Russo was part of a team of researchers that worked on the 1993 Frontline Lee Harvey Oswald documentary, Who Was Lee Harvey Oswald?, for PBS. He is the author of Live by the Sword: The Secret War Against Castro and the Death of JFK, a book which states that Lee Harvey Oswald alone killed the president in retribution for Kennedy's policies toward Fidel Castro and Cuba.

Russo has also written books about the Chicago Outfit and mob lawyer Sidney Korshak. In The Outfit, Russo points out that while the Mafia is responsible for heinous crimes, they are not the only "business" that engages in destructive and illegal activities. The Mafia's "upper world" counterparts, big business, has been responsible for many crimes themselves (white collar crime), have escaped punishment, and still operate without being prosecuted.

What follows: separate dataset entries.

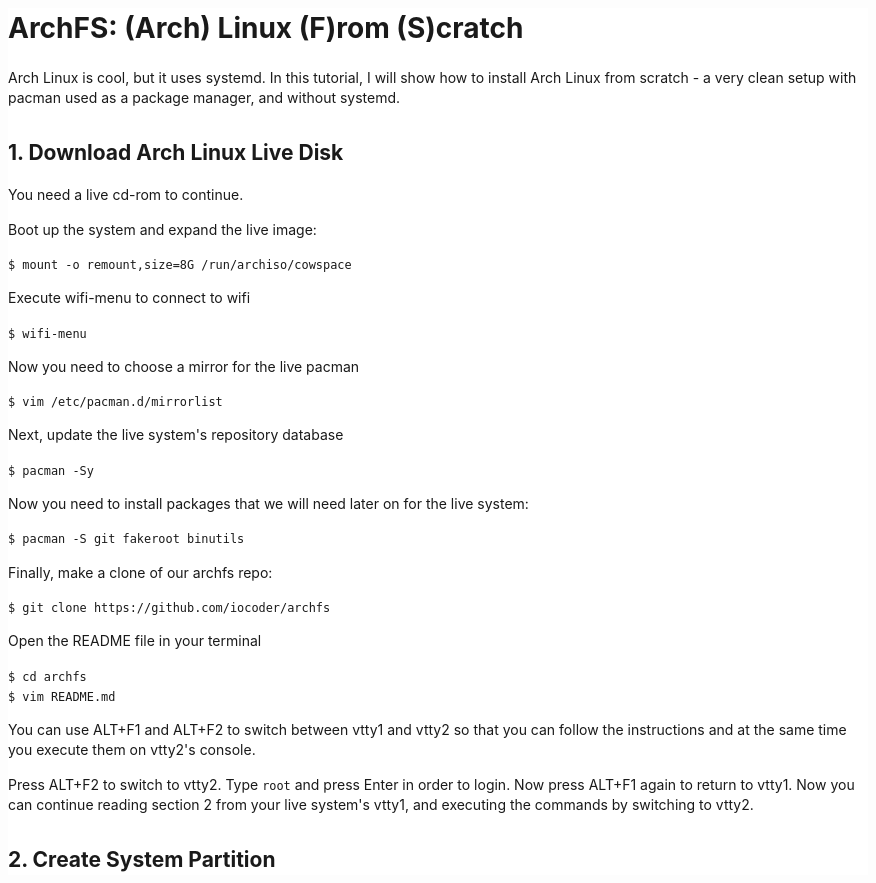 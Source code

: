 # ArchFS: (Arch) Linux (F)rom (S)cratch

Arch Linux is cool, but it uses systemd. In this tutorial, I will show
how to install Arch Linux from scratch - a very clean setup with pacman
used as a package manager, and without systemd.

## 1. Download Arch Linux Live Disk

You need a live cd-rom to continue.

Boot up the system and expand the live image:
```
$ mount -o remount,size=8G /run/archiso/cowspace
```

Execute wifi-menu to connect to wifi
```
$ wifi-menu
```

Now you need to choose a mirror for the live pacman
```
$ vim /etc/pacman.d/mirrorlist
```

Next, update the live system's repository database
```
$ pacman -Sy
```

Now you need to install packages that we will need later on for the 
live system:
```
$ pacman -S git fakeroot binutils
```

Finally, make a clone of our archfs repo:
```
$ git clone https://github.com/iocoder/archfs
```

Open the README file in your terminal
```
$ cd archfs
$ vim README.md
```

You can use ALT+F1 and ALT+F2 to switch between vtty1 and vtty2 so that
you can follow the instructions and at the same time you execute them
on vtty2's console.

Press ALT+F2 to switch to vtty2. Type `root` and press Enter in order
to login. Now press ALT+F1 again to return to vtty1. Now you can continue 
reading section 2 from your live system's vtty1, and executing
the commands by switching to vtty2.

## 2. Create System Partition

Co-authored by Stephen Molton, Brothers In Arms: The Kennedys, the Castros, and the Politics of Murder states that Castro's regime employed Oswald in retaliation for plots against the Cuban leader.

==Personal life==
As of 2013, Russo was a resident of Catonsville, Maryland.

==Books==
- Live by the Sword: The Secret War Against Castro and the Death of JFK (1998)
- The Outfit: The Role of Chicago's Underworld in the Shaping of Modern America (2003)
- Gangsters and Goodfellas: The Mob, Witness Protection, and Life on the Run, as told by Henry Hill (2004)
- Supermob: How Sidney Korshak and His Criminal Associates Became America's Hidden Power Brokers (2006)
- Brothers In Arms: The Kennedys, the Castros, and the Politics of Murder, with Stephen Molton (2008)
- Boomer Days (2011)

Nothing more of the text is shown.